School had become a machine—cold, relentless, and utterly exhausting.
Assignments, projects, clubs, competitions—rinse and repeat. The air was heavy, the heat unforgiving, and every hallway felt like it was closing in on you. You were surviving, sure, but thriving? Not even close.
At least… you’d made a new friend.
If you could even call it that.
Abigail “Abby” B. Willow.
She wasn’t fun, not exciting, not clever, not witty. You didn’t laugh together or share wild stories. She barely spoke most days. But there was something about her—some fragile flicker—that made it impossible for you to ignore her. Maybe it was guilt. Maybe pity. Maybe something deeper you didn’t want to admit.
Everyone called her weak. The kind of girl you'd see in sad little corners of the school—alone, always shrinking, always being stepped over. She was the type people forgot about when taking group pictures, and remembered only when they needed someone to take the fall.

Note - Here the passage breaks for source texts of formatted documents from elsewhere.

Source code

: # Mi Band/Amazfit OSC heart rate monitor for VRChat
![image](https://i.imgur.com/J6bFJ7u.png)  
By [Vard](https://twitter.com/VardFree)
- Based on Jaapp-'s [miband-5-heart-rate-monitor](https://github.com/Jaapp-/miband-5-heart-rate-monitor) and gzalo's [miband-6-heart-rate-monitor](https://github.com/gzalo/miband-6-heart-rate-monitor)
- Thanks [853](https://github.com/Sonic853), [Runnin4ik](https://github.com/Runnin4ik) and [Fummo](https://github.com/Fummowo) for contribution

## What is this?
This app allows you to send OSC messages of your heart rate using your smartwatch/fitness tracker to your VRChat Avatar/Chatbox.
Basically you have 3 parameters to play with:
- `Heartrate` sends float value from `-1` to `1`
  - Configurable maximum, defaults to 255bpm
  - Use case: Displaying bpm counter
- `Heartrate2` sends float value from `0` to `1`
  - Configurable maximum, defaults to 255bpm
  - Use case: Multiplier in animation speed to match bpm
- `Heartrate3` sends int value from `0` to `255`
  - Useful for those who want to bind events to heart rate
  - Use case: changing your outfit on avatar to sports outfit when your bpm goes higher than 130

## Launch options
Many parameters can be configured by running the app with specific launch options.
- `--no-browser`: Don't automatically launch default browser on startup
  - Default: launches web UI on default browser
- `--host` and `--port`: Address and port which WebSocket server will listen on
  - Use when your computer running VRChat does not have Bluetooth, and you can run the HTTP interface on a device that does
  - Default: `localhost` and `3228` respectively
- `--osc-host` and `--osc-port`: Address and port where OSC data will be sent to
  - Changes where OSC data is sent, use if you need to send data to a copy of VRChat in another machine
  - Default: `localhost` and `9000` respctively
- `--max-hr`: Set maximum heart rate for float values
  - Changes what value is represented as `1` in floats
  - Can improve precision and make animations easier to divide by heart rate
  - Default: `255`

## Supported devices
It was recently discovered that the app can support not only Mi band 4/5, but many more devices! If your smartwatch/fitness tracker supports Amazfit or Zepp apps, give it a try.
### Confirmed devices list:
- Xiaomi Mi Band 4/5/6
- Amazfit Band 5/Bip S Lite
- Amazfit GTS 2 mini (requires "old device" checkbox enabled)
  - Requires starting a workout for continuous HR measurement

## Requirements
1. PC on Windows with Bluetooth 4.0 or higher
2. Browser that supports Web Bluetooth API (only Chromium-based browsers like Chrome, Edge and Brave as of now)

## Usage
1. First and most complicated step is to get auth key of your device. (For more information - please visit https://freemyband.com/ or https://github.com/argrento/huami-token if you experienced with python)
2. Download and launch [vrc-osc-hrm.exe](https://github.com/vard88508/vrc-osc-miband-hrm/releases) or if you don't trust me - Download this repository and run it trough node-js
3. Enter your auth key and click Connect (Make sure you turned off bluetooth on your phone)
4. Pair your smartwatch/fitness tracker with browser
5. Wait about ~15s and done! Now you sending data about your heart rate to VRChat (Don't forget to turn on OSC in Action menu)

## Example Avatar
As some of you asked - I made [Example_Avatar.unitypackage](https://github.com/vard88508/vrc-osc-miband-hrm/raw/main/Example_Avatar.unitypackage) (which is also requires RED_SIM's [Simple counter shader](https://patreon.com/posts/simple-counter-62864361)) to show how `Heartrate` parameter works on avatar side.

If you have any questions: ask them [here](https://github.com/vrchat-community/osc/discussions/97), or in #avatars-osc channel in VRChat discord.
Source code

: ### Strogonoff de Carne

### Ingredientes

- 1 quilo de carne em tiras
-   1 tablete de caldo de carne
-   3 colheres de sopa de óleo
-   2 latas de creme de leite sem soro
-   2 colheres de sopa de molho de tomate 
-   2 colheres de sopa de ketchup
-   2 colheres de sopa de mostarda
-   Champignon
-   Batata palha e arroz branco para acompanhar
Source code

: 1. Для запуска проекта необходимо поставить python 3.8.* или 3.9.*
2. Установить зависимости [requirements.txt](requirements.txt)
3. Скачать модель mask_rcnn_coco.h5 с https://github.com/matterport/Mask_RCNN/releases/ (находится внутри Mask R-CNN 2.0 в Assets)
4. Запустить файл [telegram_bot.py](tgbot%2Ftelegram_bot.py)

You didn’t know why she let it happen. Why she never screamed, never pushed back, never cried out in rage. Because if it were you, you would've snapped long ago. Thrown fists. Burned bridges. Something.
But not Abby.
She just… took it.
You were walking the hall after your last class, headphones in, hoping to decompress before heading home. A peaceful moment. Quiet. Still.
Then came the noise—not the kind you could ignore.
Whimpering. Grunts. The dull thud of a foot meeting flesh.
You pulled out one earbud, eyes narrowing. At the far end of the corridor, you saw her again—crumpled on the floor like a broken rag doll.
“G-Guys, please…” she murmured, voice trembling like a snapped string.
Another kick landed hard in her side. She curled up, but didn’t fight back. Didn’t scream. Didn’t run.
Just another day for her.
Just another moment in a school that pretended not to see.
You stood there for a second longer than you should have. Watching. Boiling. Debating.
And then—without really thinking—you stepped forward.
Because someone had to.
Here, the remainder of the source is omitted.